My project explores the Maryland Jew Bill and its connection to American religious and racial politics. In 1818, Thomas Kennedy introduced a bill in the Maryland House of Delegates to allow Jews to hold office, serve on juries, and work as lawyers. From then until 1826, when “An Act for the relief of Jews in Maryland”—commonly known as “Jew Bill” by both its supporters and detractors—amended the state constitution to grant Jews full political rights, Maryland politics was convulsed by a debate over whether the state’s 150 Jews should have the same rights as the state’s Christians. In the preceding years, Maryland both abolished property requirements for voting and eliminated the voting rights of propertied free blacks. In a speech in favor of the Jew Bill, H. M. Brackenridge said that Kennedy had only “the most generous, disinterested, and philanthropic motives.” The supporters of the Jew Bill, however, were among the most committed to preserving white supremacy. Previous scholarship on the Jew Bill has not connected the expansion of Jewish rights with the simultaneous entrenchment of discrimination against free blacks. Recently, however, historians have connected the national push to end property qualifications and the rhetoric of religious freedom with the hardening of racial and gender divisions that excluded all but white men from the political sphere.

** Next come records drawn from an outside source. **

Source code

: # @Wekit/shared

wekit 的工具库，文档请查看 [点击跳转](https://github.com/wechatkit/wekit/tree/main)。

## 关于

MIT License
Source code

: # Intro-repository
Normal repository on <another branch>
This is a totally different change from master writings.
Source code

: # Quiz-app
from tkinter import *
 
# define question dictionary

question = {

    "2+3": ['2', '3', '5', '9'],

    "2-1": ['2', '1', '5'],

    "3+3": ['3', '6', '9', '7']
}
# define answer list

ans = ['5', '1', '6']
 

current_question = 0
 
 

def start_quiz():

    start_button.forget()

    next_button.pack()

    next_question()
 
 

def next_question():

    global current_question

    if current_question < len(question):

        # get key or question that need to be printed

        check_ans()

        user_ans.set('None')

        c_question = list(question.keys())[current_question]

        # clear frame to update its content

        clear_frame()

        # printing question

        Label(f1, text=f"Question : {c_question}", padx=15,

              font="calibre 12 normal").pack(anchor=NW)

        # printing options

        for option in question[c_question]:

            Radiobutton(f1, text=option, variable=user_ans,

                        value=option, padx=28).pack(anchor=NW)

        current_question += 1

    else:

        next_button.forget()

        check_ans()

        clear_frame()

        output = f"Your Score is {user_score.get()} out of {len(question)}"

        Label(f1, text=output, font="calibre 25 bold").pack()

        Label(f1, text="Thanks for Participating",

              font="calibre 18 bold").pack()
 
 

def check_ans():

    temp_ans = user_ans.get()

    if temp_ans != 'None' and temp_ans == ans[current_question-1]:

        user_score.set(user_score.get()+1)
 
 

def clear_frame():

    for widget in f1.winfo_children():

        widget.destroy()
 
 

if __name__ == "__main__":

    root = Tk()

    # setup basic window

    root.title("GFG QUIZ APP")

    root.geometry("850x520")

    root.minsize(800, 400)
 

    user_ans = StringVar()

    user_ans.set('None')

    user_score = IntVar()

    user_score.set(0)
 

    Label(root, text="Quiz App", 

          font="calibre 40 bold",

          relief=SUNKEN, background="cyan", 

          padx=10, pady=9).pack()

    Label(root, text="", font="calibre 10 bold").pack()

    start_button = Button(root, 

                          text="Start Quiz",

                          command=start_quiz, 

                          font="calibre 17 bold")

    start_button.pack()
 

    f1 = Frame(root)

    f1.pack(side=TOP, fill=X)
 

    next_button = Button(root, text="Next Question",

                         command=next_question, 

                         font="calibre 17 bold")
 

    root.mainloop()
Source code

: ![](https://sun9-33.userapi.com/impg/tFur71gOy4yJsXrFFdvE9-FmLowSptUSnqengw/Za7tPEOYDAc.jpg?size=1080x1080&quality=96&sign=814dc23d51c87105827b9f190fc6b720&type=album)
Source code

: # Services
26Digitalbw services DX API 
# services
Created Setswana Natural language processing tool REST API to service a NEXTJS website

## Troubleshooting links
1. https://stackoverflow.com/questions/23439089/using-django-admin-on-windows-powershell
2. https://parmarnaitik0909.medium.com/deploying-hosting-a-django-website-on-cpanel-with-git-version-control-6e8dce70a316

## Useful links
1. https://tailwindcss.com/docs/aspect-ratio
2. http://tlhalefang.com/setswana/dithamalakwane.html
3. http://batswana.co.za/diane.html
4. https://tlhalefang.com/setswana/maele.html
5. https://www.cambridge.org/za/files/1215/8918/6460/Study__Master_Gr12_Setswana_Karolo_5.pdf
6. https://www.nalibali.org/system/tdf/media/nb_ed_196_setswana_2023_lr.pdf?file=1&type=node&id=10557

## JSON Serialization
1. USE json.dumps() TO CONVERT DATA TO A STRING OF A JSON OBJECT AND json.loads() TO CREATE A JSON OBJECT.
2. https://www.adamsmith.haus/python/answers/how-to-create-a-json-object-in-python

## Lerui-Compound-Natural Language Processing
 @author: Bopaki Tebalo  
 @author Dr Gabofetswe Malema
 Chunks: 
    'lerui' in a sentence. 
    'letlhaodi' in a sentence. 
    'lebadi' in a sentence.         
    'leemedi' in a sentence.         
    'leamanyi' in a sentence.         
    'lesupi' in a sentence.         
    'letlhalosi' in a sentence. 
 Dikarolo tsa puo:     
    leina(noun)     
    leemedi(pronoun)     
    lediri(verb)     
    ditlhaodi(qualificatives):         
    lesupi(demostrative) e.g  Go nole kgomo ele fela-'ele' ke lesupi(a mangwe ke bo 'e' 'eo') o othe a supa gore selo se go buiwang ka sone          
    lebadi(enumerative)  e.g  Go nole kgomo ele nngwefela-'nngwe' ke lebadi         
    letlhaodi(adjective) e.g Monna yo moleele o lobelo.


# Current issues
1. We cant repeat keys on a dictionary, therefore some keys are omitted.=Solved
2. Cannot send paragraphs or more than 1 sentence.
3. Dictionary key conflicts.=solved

In my senior thesis, I reevaluate the Maryland Jew Bill in the context of this scholarship and argue that a coherent mentality that prioritized white male equality and religious freedom was responsible for the expansion of Jewish rights, the elimination of the property requirement, and the political exclusion of women and blacks. Many of the actors in the Jew Bill debate, such as Roger Taney, the author of Dred Scott v. Sandford, also influenced policy on race beyond the borders of the state. The changes in Maryland were part of broader national trends away from religious tests and property qualifications and toward increasingly racialized laws, and Maryland contributed, often decisively, to the direction of the nation’s racial politics.
During my research, I visited the library of the Maryland Historical Society in Baltimore, the Maryland State Archives in Annapolis, and the Library of Congress in D.C. I read period newspapers that have not been digitized on microfilm; letters written about the Jew Bill; and a directory of every minister in Maryland from 1634 to 1990, which I used to approximate the religious demographics of each county in the early nineteenth century. During this project, I have learned how historical research is conducted, how to navigate an archive, how to create a coherent narrative from primary sources, and how to read microfilm.